The mold doesn't hurt the frogs if you feed flies from that container. In my hands, it does seem to slow down the production. A culture usually takes two weeks to produce for me, if it molds over, three or three and half weeks. But I get reasonable production after that.


----------



## joshsfrogs (May 6, 2004)

> Make sure you boil your water before adding dry mix to it, that seems to help.


That is the key with all medias. Methyl Paraben doesn't dissolve in water as easily as we would like. Using boiling water helps mix it in.

Also, don't start cultures with moldy cultures as you will just spread the mold. Keep cultures away from your AC/Heat vents as well because they just shoot mold spores everywhere.

Are you making melanos or hydei cultures?


----------



## SusannahJoy (Jul 3, 2006)

I used to have problems with mold as well. I live in a dry area so I have to add more water, and I was just using hot water. When I started actually boiling it the mold problems went away. Also, any time a culture starts showing any mold at all I feed out the remaining the flies in it and promptly throw it away, and then take out the trash. I dont let any mold stay in the same room.


----------



## The_Greg (Sep 10, 2007)

Okay, well i did boil the water, so thats not the problem. 

As far as which species of fly, im not sure, its just the ones the petstore gave me.... but they are pretty small compared to the flies i saw at petco.
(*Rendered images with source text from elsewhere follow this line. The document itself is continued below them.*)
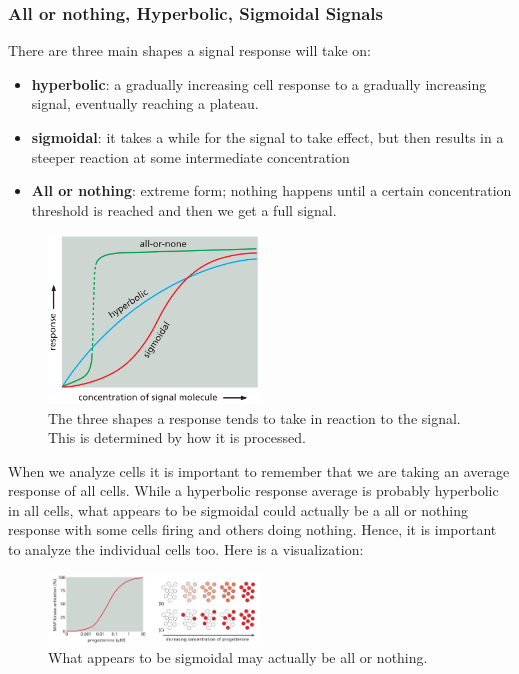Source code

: \documentclass[../main.tex]{subfiles}
\begin{document}
\subsubsection{All or nothing, Hyperbolic, Sigmoidal Signals}

There are three main shapes a signal response will take on: 
\begin{itemize}
	\item \textbf{hyperbolic}: a gradually increasing cell response to a gradually increasing signal, eventually reaching a plateau.
	\item \textbf{sigmoidal}: it takes a while for the signal to take effect, but then results in a steeper reaction at some intermediate concentration
	\item \textbf{All or nothing}: extreme form; nothing happens until a certain concentration threshold is reached and then we get a full signal.
\end{itemize}
\begin{figure}[H]
	\centering
	\includegraphics[width=0.5\textwidth]{resp_types}
	\caption{The three shapes a response tends to take in reaction to the signal. This is determined by how it is processed.}
\end{figure} 

When we analyze cells it is important to remember that we are taking an average response of all cells. While a hyperbolic response average is probably hyperbolic in all cells, what appears to be sigmoidal could actually be a all or nothing response with some cells firing and others doing nothing. Hence, it is important to analyze the individual cells too. Here is a visualization:
\begin{figure}[H]
	\centering
	\includegraphics[width=0.5\textwidth]{resp_trick}
	\caption{What appears to be sigmoidal may actually be all or nothing.}
\end{figure} 
\end{document}
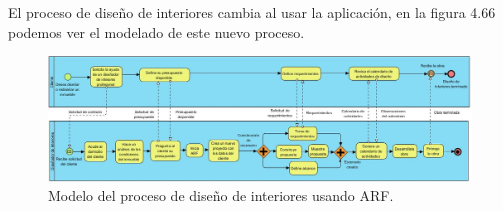 El proceso de diseño de interiores cambia al usar la aplicación, en la figura 4.66 podemos ver el modelado de este nuevo proceso.
\begin{figure}[!htbp]
	\centering
	\includegraphics[width=20cm,angle=270,origin=c]{imagenes/desarrollo/diagramas/NPMN_FINAL_ID.jpg}
	\caption{Modelo del proceso de diseño de interiores usando ARF.}
	\label{fig:bpmnarf}
\end{figure}
\clearpage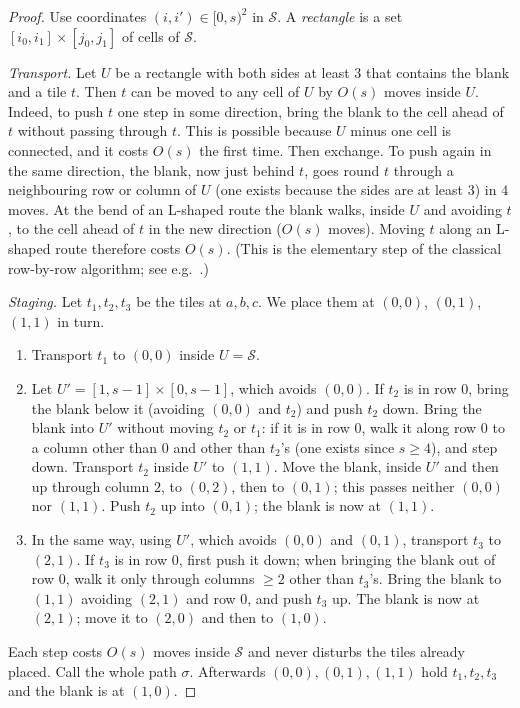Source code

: \documentclass[11pt]{amsart}
\theoremstyle{definition}
\begin{document}
\begin{proof}
Use coordinates $(i,i')\in[0,s)^2$ in $\mathcal S$. A \emph{rectangle} is a set $[i_0,i_1]\times[j_0,j_1]$ of cells of $\mathcal S$.

\emph{Transport.} Let $U$ be a rectangle with both sides at least $3$ that contains the blank and a tile $t$.
Then $t$ can be moved to any cell of $U$ by $O(s)$ moves inside $U$. Indeed, to push $t$ one step in some
direction, bring the blank to the cell ahead of $t$ without passing through $t$. This is possible
because $U$ minus one cell is connected, and it costs $O(s)$ the first time. Then exchange. To push again in the same
direction, the blank, now just behind $t$, goes round $t$ through a neighbouring row or column of $U$ (one exists
because the sides are at least $3$) in $4$ moves. At the bend of an L-shaped route the blank walks, inside $U$ and avoiding $t$, to the cell ahead of $t$ in
the new direction ($O(s)$ moves). Moving $t$ along an L-shaped route therefore costs $O(s)$. (This is the elementary step of
the classical row-by-row algorithm; see e.g.~\cite{parberry}.)

\emph{Staging.} Let $t_1,t_2,t_3$ be the tiles at $a,b,c$. We place them at $(0,0)$, $(0,1)$, $(1,1)$ in turn.
\begin{enumerate}[nosep]
\item Transport $t_1$ to $(0,0)$ inside $U=\mathcal S$.
\item Let $U'=[1,s-1]\times[0,s-1]$, which avoids $(0,0)$. If $t_2$ is in row $0$, bring the blank below it
  (avoiding $(0,0)$ and $t_2$) and push $t_2$ down. Bring the blank into $U'$ without moving $t_2$ or $t_1$: if it is in row $0$, walk it along row $0$ to a column other than $0$ and other
than $t_2$'s (one exists since $s\ge4$), and step down. Transport $t_2$ inside $U'$
  to $(1,1)$. Move the blank, inside $U'$ and then up through column $2$, to $(0,2)$, then to $(0,1)$; this passes
  neither $(0,0)$ nor $(1,1)$. Push $t_2$ up into $(0,1)$; the blank is now at $(1,1)$.
\item In the same way, using $U'$, which avoids $(0,0)$ and $(0,1)$, transport $t_3$ to $(2,1)$. If $t_3$ is in row $0$, first push it
  down; when bringing the blank out of row $0$, walk it only through columns $\ge2$ other than $t_3$'s. Bring the blank to $(1,1)$ avoiding $(2,1)$ and row $0$, and push $t_3$ up. The blank is now at $(2,1)$;
  move it to $(2,0)$ and then to $(1,0)$.
\end{enumerate}
Each step costs $O(s)$ moves inside $\mathcal S$ and never disturbs the tiles already placed. Call the whole path $\sigma$.
Afterwards $(0,0),(0,1),(1,1)$ hold $t_1,t_2,t_3$ and the blank is at $(1,0)$.


\end{proof}
\end{document}
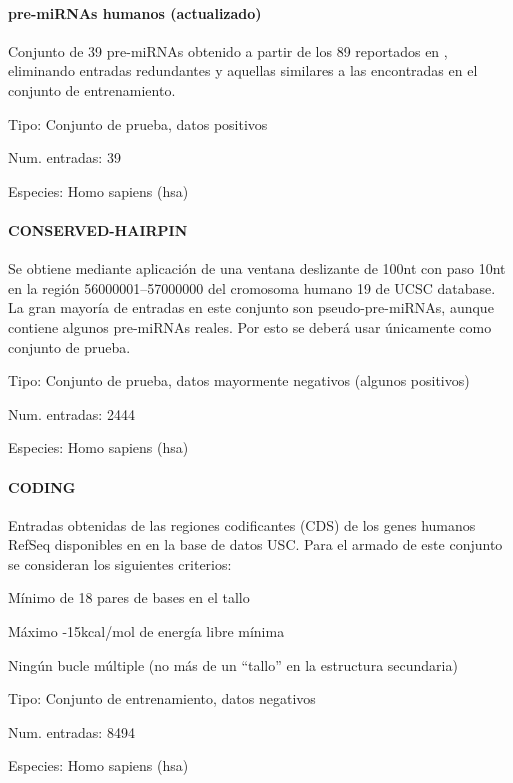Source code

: \documentclass[12pt,bibliography=oldstyle,DIV=12,parskip=half-]{scrartcl}
\begin{document}
\paragraph{pre-miRNAs humanos (actualizado)}
Conjunto de 39 pre-miRNAs obtenido a partir de los 89 reportados en
\cite{bentwich}, eliminando entradas redundantes y aquellas similares
a las encontradas en el conjunto de entrenamiento.
\begin{description*}
\item[Tipo:] Conjunto de prueba, datos positivos
\item[Num. entradas:] 39
\item[Especies:]  Homo sapiens (hsa)
\end{description*}

\bigskip


\paragraph{CONSERVED-HAIRPIN}
Se obtiene mediante aplicación de una ventana deslizante de 100nt con
paso 10nt en la región 56000001--57000000 del cromosoma humano 19 de
UCSC database. La gran mayoría de entradas en este conjunto son
pseudo-pre-miRNAs, aunque contiene algunos pre-miRNAs reales.  Por
esto se deberá usar únicamente como conjunto de prueba.
\begin{description*}
\item[Tipo:] Conjunto de prueba, datos mayormente negativos (algunos
  positivos)
\item[Num. entradas:] 2444
\item[Especies:]  Homo sapiens (hsa)
\end{description*}
\paragraph{CODING}
Entradas obtenidas de las regiones codificantes (CDS) de los genes
humanos RefSeq disponibles en en la base de datos USC.  Para
el armado de este conjunto se consideran los siguientes criterios:
\begin{itemize*}
\item Mínimo de 18 pares de bases en el tallo
\item Máximo -15kcal/mol de energía libre mínima
\item Ningún bucle múltiple (no más de un ``tallo'' en la estructura
  secundaria)
\end{itemize*}
\begin{description*}
\item[Tipo:] Conjunto de entrenamiento, datos negativos
\item[Num. entradas:] 8494
\item[Especies:]  Homo sapiens (hsa)
\end{description*}
%
%
%
%
%
\end{document}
Well, i got some other ff's, so i think im just going to scrap the culture. I also have three cultures coming in from Josh's tomorrow i believe 

if i ad a hair of vinegar, should i add that much less water?


----------



## pyro4fun (Jul 27, 2007)

> if i ad a hair of vinegar, should i add that much less water?


Yes, I put a tbl spoon in the mesuring cup than add the hot water.


----------



## boombotty (Oct 12, 2005)

I just had a culture mold and it produced alot more hydei than my other one that did not mold.


----------



## Arklier (Mar 1, 2004)

Is it a new culture? I sometimes get mold in the cultures before the maggots are out in force. Once they are whipping up the medium, it usually goes away.

Unless the mold seems to be killing the flies, I wouldn't worry about it too much.


----------